Aim of the task: Among the entries below, find the lines with the word "innerHeight" and copy them.

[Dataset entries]
══════

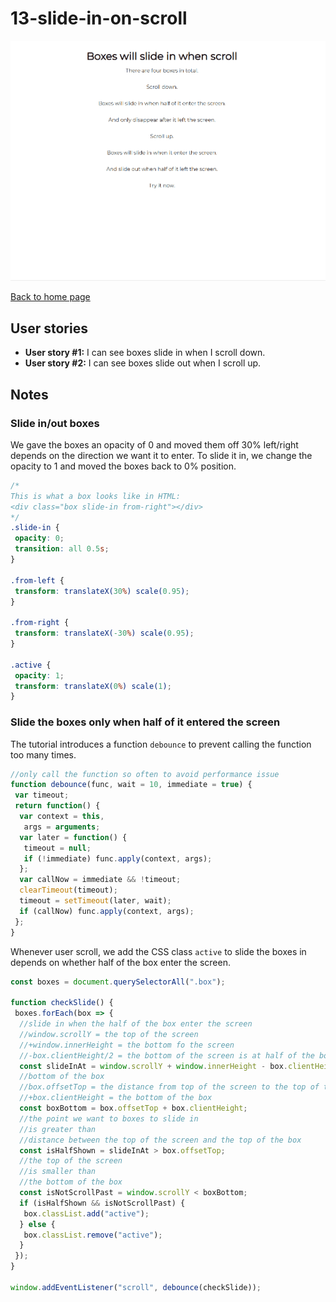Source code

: # 13-slide-in-on-scroll

![demo gif](../images/slideInOnScroll.gif)

[Back to home page](https://ming-yong.github.io/JS30/)

## User stories

- **User story #1:** I can see boxes slide in when I scroll down.
- **User story #2:** I can see boxes slide out when I scroll up.

## Notes

### Slide in/out boxes

We gave the boxes an opacity of 0 and moved them off 30% left/right depends on the direction we want it to enter. To slide it in, we change the opacity to 1 and moved the boxes back to 0% position.

```css
/*
This is what a box looks like in HTML:
<div class="box slide-in from-right"></div>
*/
.slide-in {
 opacity: 0;
 transition: all 0.5s;
}

.from-left {
 transform: translateX(30%) scale(0.95);
}

.from-right {
 transform: translateX(-30%) scale(0.95);
}

.active {
 opacity: 1;
 transform: translateX(0%) scale(1);
}
```

### Slide the boxes only when half of it entered the screen

The tutorial introduces a function `debounce` to prevent calling the function too many times.

```js
//only call the function so often to avoid performance issue
function debounce(func, wait = 10, immediate = true) {
 var timeout;
 return function() {
  var context = this,
   args = arguments;
  var later = function() {
   timeout = null;
   if (!immediate) func.apply(context, args);
  };
  var callNow = immediate && !timeout;
  clearTimeout(timeout);
  timeout = setTimeout(later, wait);
  if (callNow) func.apply(context, args);
 };
}
```

Whenever user scroll, we add the CSS class `active` to slide the boxes in depends on whether half of the box enter the screen.

```js
const boxes = document.querySelectorAll(".box");

function checkSlide() {
 boxes.forEach(box => {
  //slide in when the half of the box enter the screen
  //window.scrollY = the top of the screen
  //+window.innerHeight = the bottom fo the screen
  //-box.clientHeight/2 = the bottom of the screen is at half of the box's height
  const slideInAt = window.scrollY + window.innerHeight - box.clientHeight / 2;
  //bottom of the box
  //box.offsetTop = the distance from top of the screen to the top of the box
  //+box.clientHeight = the bottom of the box
  const boxBottom = box.offsetTop + box.clientHeight;
  //the point we want to boxes to slide in
  //is greater than
  //distance between the top of the screen and the top of the box
  const isHalfShown = slideInAt > box.offsetTop;
  //the top of the screen
  //is smaller than
  //the bottom of the box
  const isNotScrollPast = window.scrollY < boxBottom;
  if (isHalfShown && isNotScrollPast) {
   box.classList.add("active");
  } else {
   box.classList.remove("active");
  }
 });
}

window.addEventListener("scroll", debounce(checkSlide));
```
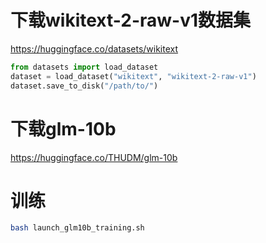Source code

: # 下载wikitext-2-raw-v1数据集
https://huggingface.co/datasets/wikitext
```py
from datasets import load_dataset
dataset = load_dataset("wikitext", "wikitext-2-raw-v1")
dataset.save_to_disk("/path/to/")
```

# 下载glm-10b
https://huggingface.co/THUDM/glm-10b

# 训练
```bash
bash launch_glm10b_training.sh
```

══════

Finished exercise:
  //+window.innerHeight = the bottom fo the screen
  const slideInAt = window.scrollY + window.innerHeight - box.clientHeight / 2;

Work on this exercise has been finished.